Palisades was sold in 2022 to Holtec to be dismantled. Instead Holtec has sought the permission of federal nuclear regulators to restart the facility. Below are their arguments again restarting.
Holtec’s Palisades closed “zombie” reactor restart scheme is unprecedented, certainly in the U.S. and likely in the entire world. It is unneeded—the lights have stayed on in Michigan since the reactor closed for good on May 20, 2022.
Holtec is inexperienced and incompetent. It has never operated a reactor, repaired one, built one, nor restarted one as problem-plagued as Palisades. Holtec’s self-inflicted wound of steam generator tube degradation is a “rookie error” that risks a meltdown. Holtec skipped basic safety maintenance — wet layup on the steam generators — from 2022 to 2024, and made an already serious problem severely worse.
Holtec’s proposed steam generator “repair” plan, 80% of around 3,000 degraded tubes will be sleeved; 20% of around 3,000 degraded tubes too damaged to sleeve will be plugged; and more than 600 tubes plugged 35 years ago during initial installation to prevent damaging vibrations, will be unplugged, at best represents inadequate Band-Aid fixes. There have never been steam generators this badly degraded that were not entirely replaced. In fact, previous owner Consumers Energy admitted, to the Michigan Public Service Commission in 2006, that both steam generators at Palisades needed to be entirely replaced. But new owner Entergy never did so, from 2007 to 2022, because the U.S. Nuclear Regulatory Commission did not require it.
Now Holtec has no stated current plans to replace them either, although Holtec implied to the U.S. Department of Energy in 2022 that they needed to be replaced, and requested $510 million in federal taxpayer bailouts to do so. The $3.12 billion of — mostly federal taxpayer, but also state taxpayer and ratepayer — bailouts Holtec has already gotten, and the more than $5 billion in additional public bailouts it has requested, to restart Palisades, is a national level scandal of waste, fraud, and abuse.
Each of 380 so-called “restored” jobs at a “resurrected” Palisades has cost $8.21 million in public bailouts, as compared to just $29,000, on average, per new job created by subsidies provided by the State of Michigan a couple years ago. In other words, for the same public investment, 283 jobs could be created in other economic sectors, for the cost of a single job “restored” at Palisades.
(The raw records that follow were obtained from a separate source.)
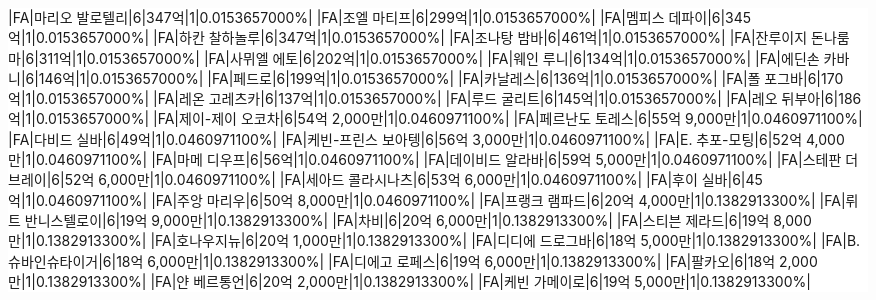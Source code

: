 |FA|마리오 발로텔리|6|347억|1|0.0153657000%|
|FA|조엘 마티프|6|299억|1|0.0153657000%|
|FA|멤피스 데파이|6|345억|1|0.0153657000%|
|FA|하칸 찰하놀루|6|347억|1|0.0153657000%|
|FA|조나탕 밤바|6|461억|1|0.0153657000%|
|FA|잔루이지 돈나룸마|6|311억|1|0.0153657000%|
|FA|사뮈엘 에토|6|202억|1|0.0153657000%|
|FA|웨인 루니|6|134억|1|0.0153657000%|
|FA|에딘손 카바니|6|146억|1|0.0153657000%|
|FA|페드로|6|199억|1|0.0153657000%|
|FA|카날레스|6|136억|1|0.0153657000%|
|FA|폴 포그바|6|170억|1|0.0153657000%|
|FA|레온 고레츠카|6|137억|1|0.0153657000%|
|FA|루드 굴리트|6|145억|1|0.0153657000%|
|FA|레오 뒤부아|6|186억|1|0.0153657000%|
|FA|제이-제이 오코차|6|54억 2,000만|1|0.0460971100%|
|FA|페르난도 토레스|6|55억 9,000만|1|0.0460971100%|
|FA|다비드 실바|6|49억|1|0.0460971100%|
|FA|케빈-프린스 보아텡|6|56억 3,000만|1|0.0460971100%|
|FA|E. 추포-모팅|6|52억 4,000만|1|0.0460971100%|
|FA|마메 디우프|6|56억|1|0.0460971100%|
|FA|데이비드 알라바|6|59억 5,000만|1|0.0460971100%|
|FA|스테판 더브레이|6|52억 6,000만|1|0.0460971100%|
|FA|세아드 콜라시나츠|6|53억 6,000만|1|0.0460971100%|
|FA|후이 실바|6|45억|1|0.0460971100%|
|FA|주앙 마리우|6|50억 8,000만|1|0.0460971100%|
|FA|프랭크 램파드|6|20억 4,000만|1|0.1382913300%|
|FA|뤼트 반니스텔로이|6|19억 9,000만|1|0.1382913300%|
|FA|차비|6|20억 6,000만|1|0.1382913300%|
|FA|스티븐 제라드|6|19억 8,000만|1|0.1382913300%|
|FA|호나우지뉴|6|20억 1,000만|1|0.1382913300%|
|FA|디디에 드로그바|6|18억 5,000만|1|0.1382913300%|
|FA|B. 슈바인슈타이거|6|18억 6,000만|1|0.1382913300%|
|FA|디에고 로페스|6|19억 6,000만|1|0.1382913300%|
|FA|팔카오|6|18억 2,000만|1|0.1382913300%|
|FA|얀 베르통언|6|20억 2,000만|1|0.1382913300%|
|FA|케빈 가메이로|6|19억 5,000만|1|0.1382913300%|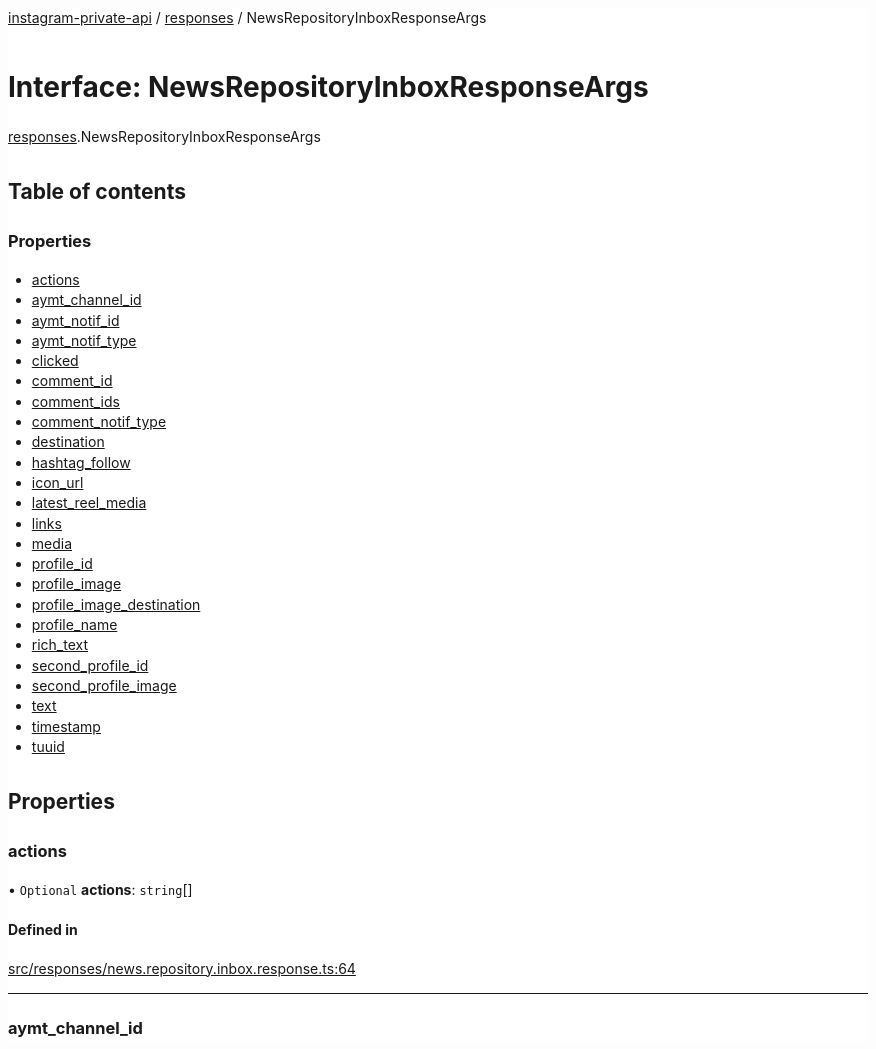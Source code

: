 [instagram-private-api](../../README.md) / [responses](../../modules/responses.md) / NewsRepositoryInboxResponseArgs

# Interface: NewsRepositoryInboxResponseArgs

[responses](../../modules/responses.md).NewsRepositoryInboxResponseArgs

## Table of contents

### Properties

- [actions](NewsRepositoryInboxResponseArgs.md#actions)
- [aymt\_channel\_id](NewsRepositoryInboxResponseArgs.md#aymt_channel_id)
- [aymt\_notif\_id](NewsRepositoryInboxResponseArgs.md#aymt_notif_id)
- [aymt\_notif\_type](NewsRepositoryInboxResponseArgs.md#aymt_notif_type)
- [clicked](NewsRepositoryInboxResponseArgs.md#clicked)
- [comment\_id](NewsRepositoryInboxResponseArgs.md#comment_id)
- [comment\_ids](NewsRepositoryInboxResponseArgs.md#comment_ids)
- [comment\_notif\_type](NewsRepositoryInboxResponseArgs.md#comment_notif_type)
- [destination](NewsRepositoryInboxResponseArgs.md#destination)
- [hashtag\_follow](NewsRepositoryInboxResponseArgs.md#hashtag_follow)
- [icon\_url](NewsRepositoryInboxResponseArgs.md#icon_url)
- [latest\_reel\_media](NewsRepositoryInboxResponseArgs.md#latest_reel_media)
- [links](NewsRepositoryInboxResponseArgs.md#links)
- [media](NewsRepositoryInboxResponseArgs.md#media)
- [profile\_id](NewsRepositoryInboxResponseArgs.md#profile_id)
- [profile\_image](NewsRepositoryInboxResponseArgs.md#profile_image)
- [profile\_image\_destination](NewsRepositoryInboxResponseArgs.md#profile_image_destination)
- [profile\_name](NewsRepositoryInboxResponseArgs.md#profile_name)
- [rich\_text](NewsRepositoryInboxResponseArgs.md#rich_text)
- [second\_profile\_id](NewsRepositoryInboxResponseArgs.md#second_profile_id)
- [second\_profile\_image](NewsRepositoryInboxResponseArgs.md#second_profile_image)
- [text](NewsRepositoryInboxResponseArgs.md#text)
- [timestamp](NewsRepositoryInboxResponseArgs.md#timestamp)
- [tuuid](NewsRepositoryInboxResponseArgs.md#tuuid)

## Properties

### actions

• `Optional` **actions**: `string`[]

#### Defined in

[src/responses/news.repository.inbox.response.ts:64](https://github.com/Nerixyz/instagram-private-api/blob/b3351b9/src/responses/news.repository.inbox.response.ts#L64)

___

### aymt\_channel\_id
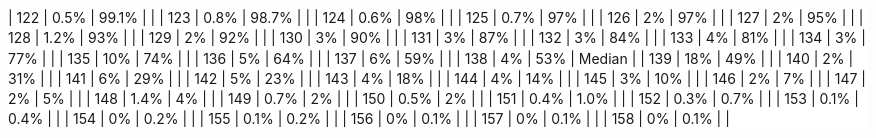 | 122 | 0.5% | 99.1% |  |
| 123 | 0.8% | 98.7% |  |
| 124 | 0.6% | 98% |  |
| 125 | 0.7% | 97% |  |
| 126 | 2% | 97% |  |
| 127 | 2% | 95% |  |
| 128 | 1.2% | 93% |  |
| 129 | 2% | 92% |  |
| 130 | 3% | 90% |  |
| 131 | 3% | 87% |  |
| 132 | 3% | 84% |  |
| 133 | 4% | 81% |  |
| 134 | 3% | 77% |  |
| 135 | 10% | 74% |  |
| 136 | 5% | 64% |  |
| 137 | 6% | 59% |  |
| 138 | 4% | 53% | Median |
| 139 | 18% | 49% |  |
| 140 | 2% | 31% |  |
| 141 | 6% | 29% |  |
| 142 | 5% | 23% |  |
| 143 | 4% | 18% |  |
| 144 | 4% | 14% |  |
| 145 | 3% | 10% |  |
| 146 | 2% | 7% |  |
| 147 | 2% | 5% |  |
| 148 | 1.4% | 4% |  |
| 149 | 0.7% | 2% |  |
| 150 | 0.5% | 2% |  |
| 151 | 0.4% | 1.0% |  |
| 152 | 0.3% | 0.7% |  |
| 153 | 0.1% | 0.4% |  |
| 154 | 0% | 0.2% |  |
| 155 | 0.1% | 0.2% |  |
| 156 | 0% | 0.1% |  |
| 157 | 0% | 0.1% |  |
| 158 | 0% | 0.1% |  |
In addition to the degraded steam generators, Palisades has the worst neutron-embrittled reactor pressure vessel in the country, and perhaps the world. It also has a degraded reactor vessel closure head, needing replacement since 2006. Palisades has sumps and strainers that are too small, and will be quickly clogged with dissolved calcium silicate containment coating, the viscosity of Elmer’s Glue, blocking emergency core coolant system flow.
Holtec has even asked permission to further delay implementation of fire protection upgrades at Palisades, that have been neglected for fifty years. All those pathways to reactor core meltdown mentioned above were acknowledged as risks at Palisades by previous owner/operator, Consumers Energy, to the Michigan Public Service Commission, in 2006. As exhausting as that list is, it is not exhaustive.
Palisades has also had the worst operating experience in the country with Control Rod Drive Mechanism seal leaks, yet another pathway to reactor core meltdown. What would a meltdown at Palisades look like? Consider Arnie Gundersen’s essay “Downstream,” written more than a decade ago, inspired by Palisades’ safety risks then, which have grown worse since.
We offer spokespersons from Holtec to appear on MITech TV to provide the company’s counter arguments.